Pour notre part, l’intention ou la décision marque le recule de l’Etat du Mali par rapport à plusieurs de ses politiques et stratégies de développement.
C’est un recul par rapport à la politique volontariste de faire du secteur rural le moteur de la croissance économique comme on a l’habitude de le clamer haut et fort dans les discours officiels. Pour rappel le Mali a jeté son dévolu sur l’agriculture familiale tout en créant les conditions d’une agriculture de marché. L’objectif était de booster la production locale pour assurer la sécurité /la souveraineté alimentaire et de créer des revenus intérieures en encourageant des gros investissements dans le secteur rural. Les aménagements à coup de milliards financés par le budget national ou par les P T F et exclusivement destinés aux petits producteurs constituent la matérialisation de cette politique pour assurer la sécurité alimentaire.
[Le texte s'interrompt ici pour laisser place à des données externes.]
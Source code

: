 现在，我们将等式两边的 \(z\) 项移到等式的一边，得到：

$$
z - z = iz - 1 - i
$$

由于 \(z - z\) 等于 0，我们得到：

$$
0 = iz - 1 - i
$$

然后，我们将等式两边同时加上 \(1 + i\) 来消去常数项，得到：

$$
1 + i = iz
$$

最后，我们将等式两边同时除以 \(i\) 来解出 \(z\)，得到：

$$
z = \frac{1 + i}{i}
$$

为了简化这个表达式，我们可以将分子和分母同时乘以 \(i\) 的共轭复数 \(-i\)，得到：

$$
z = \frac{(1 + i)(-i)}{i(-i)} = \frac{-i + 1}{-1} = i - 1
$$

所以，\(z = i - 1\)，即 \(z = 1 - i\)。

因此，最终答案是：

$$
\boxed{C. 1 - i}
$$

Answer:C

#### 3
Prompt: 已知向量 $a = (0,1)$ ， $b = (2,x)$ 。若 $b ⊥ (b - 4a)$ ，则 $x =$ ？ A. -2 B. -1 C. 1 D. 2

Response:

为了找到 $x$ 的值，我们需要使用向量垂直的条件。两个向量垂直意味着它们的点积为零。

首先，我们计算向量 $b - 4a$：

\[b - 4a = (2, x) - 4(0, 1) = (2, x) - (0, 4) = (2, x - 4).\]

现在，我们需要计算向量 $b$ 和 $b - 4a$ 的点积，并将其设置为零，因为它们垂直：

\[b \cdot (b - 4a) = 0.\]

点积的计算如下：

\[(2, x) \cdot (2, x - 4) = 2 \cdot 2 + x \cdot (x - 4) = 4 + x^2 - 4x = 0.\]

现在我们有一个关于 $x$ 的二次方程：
La réponse gouvernementale pour résoudre les difficultés d’accès à l’engrais, un facteur déterminant du rendement fut l’initiative riz lancée en 2008. A l’actif de cette stratégie, l’approvisionnement constant du marché intérieur en céréale de grande consommation (riz, mil, mais) assorti d’une stabilité relative du prix aux consommateurs. Pourrait-on assurer cette stabilité si le producteur n’a pas les moyens d’atteindre les rendements nécessaires pour faute d’engrais ?
La mesure, si elle venait à se matérialiser constituerait un recul par rapport à la politique de lutte contre le chômage en général et de création d’emploi en milieu rural en particulier. L’accès à l’engrais à des conditions favorables est l’une des mesures incitatives de fixations des jeunes sur leurs terroirs par leurs installations sur des exploitations viables. Les exploitations leur donnent l’occasion de s’affirmer économiquement et lutter contre la précarité et par la même occasion éviter de tomber dans le jeu des vendeurs d’illusions.
Au vue de tout ce qui se précède on est en droit de se demander sur les motivations de cette mesure qui expose notre pays à la pénurie céréalière l’an prochain. Aussi, pourquoi avoir attendue les premières pluies pour annoncer une telle mesure qui affecte l’écrasante majorité d’une population peu résiliente.
Une chose est sûre les à défaut d’une production intérieure suffisante, la seule alternative restera l’importation de céréales. Dans ces conditions combien aurions-nous à perdre au cordon douanier avec les exonérations, et combien de sans emplois et de pauvres aurions –nous fabriqués de nouveaux ? Autant de questions qui méritent réflexion. En attendant on recule et dangereusement.